*TASK*.
Please copy every line with the string "begin" from the entries below.

*AVAILABLE RECORDS*.

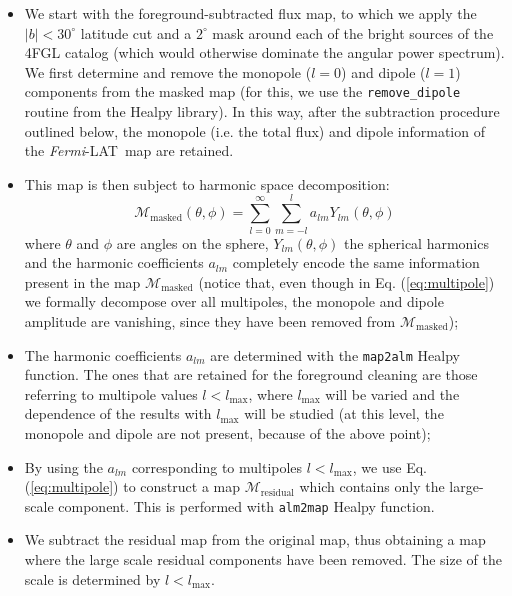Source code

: \documentclass[a4paper,11pt]{article}
\newcommand{\fermi}{\textsl{Fermi}-LAT\ }
\begin{document}
\begin{itemize}
\item We start with the foreground-subtracted flux map, to which we apply the $|b|<30^\circ$ latitude cut and a $2^\circ$ mask around each of the bright sources of the 4FGL catalog (which would otherwise dominate the angular power spectrum).
We first determine and remove the monopole ($l=0$) and dipole ($l=1$) components from the masked map (for this, we use the \verb|remove_dipole| routine from the Healpy library). In this way, after the subtraction procedure outlined below, the monopole (i.e. the total flux) and dipole information of the \fermi map are retained.

\item  This map is then subject to harmonic space decomposition:
\begin{equation}
\mathcal{M}_\textrm{masked}(\theta,\phi) = \sum_{l=0}^{\infty} \sum_{m=-l}^{l} a_{lm} Y_{lm}(\theta,\phi)
\label{eq:multipole}
\end{equation}
where $\theta$ and $\phi$ are angles on the sphere, $Y_{lm}(\theta,\phi)$ the spherical harmonics and the harmonic coefficients $a_{lm}$ completely encode the same information present in the map $\mathcal{M}_\textrm{masked}$  (notice that, even though in Eq. (\ref{eq:multipole}) we formally decompose over all multipoles, the monopole and dipole amplitude are vanishing, since they have been removed from  $\mathcal{M}_\textrm{masked}$);

\item The harmonic coefficients $a_{lm}$ are determined with the \verb|map2alm| Healpy function. The ones that are retained for the foreground cleaning are those referring to multipole values $l < l_\textrm{max}$, where $l_\textrm{max}$ will be varied and the dependence of the results with $l_\textrm{max}$ will be studied (at this level, the monopole and dipole are not present, because of the above point);

\item By using the $a_{lm}$ corresponding to multipoles $l < l_\textrm{max}$, we use Eq. (\ref{eq:multipole}) to construct a map $\mathcal{M}_\textrm{residual}$ which contains only the large-scale component. This is performed with \verb|alm2map| Healpy function.

\item We subtract the residual map from the original map, thus obtaining a map where the large scale residual components have been removed. The size of the scale is determined by $l < l_\textrm{max}$.

\end{itemize}
\end{document}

*ANSWER TO THE EXERCISE*.
\begin{document}
\begin{itemize}
\begin{equation}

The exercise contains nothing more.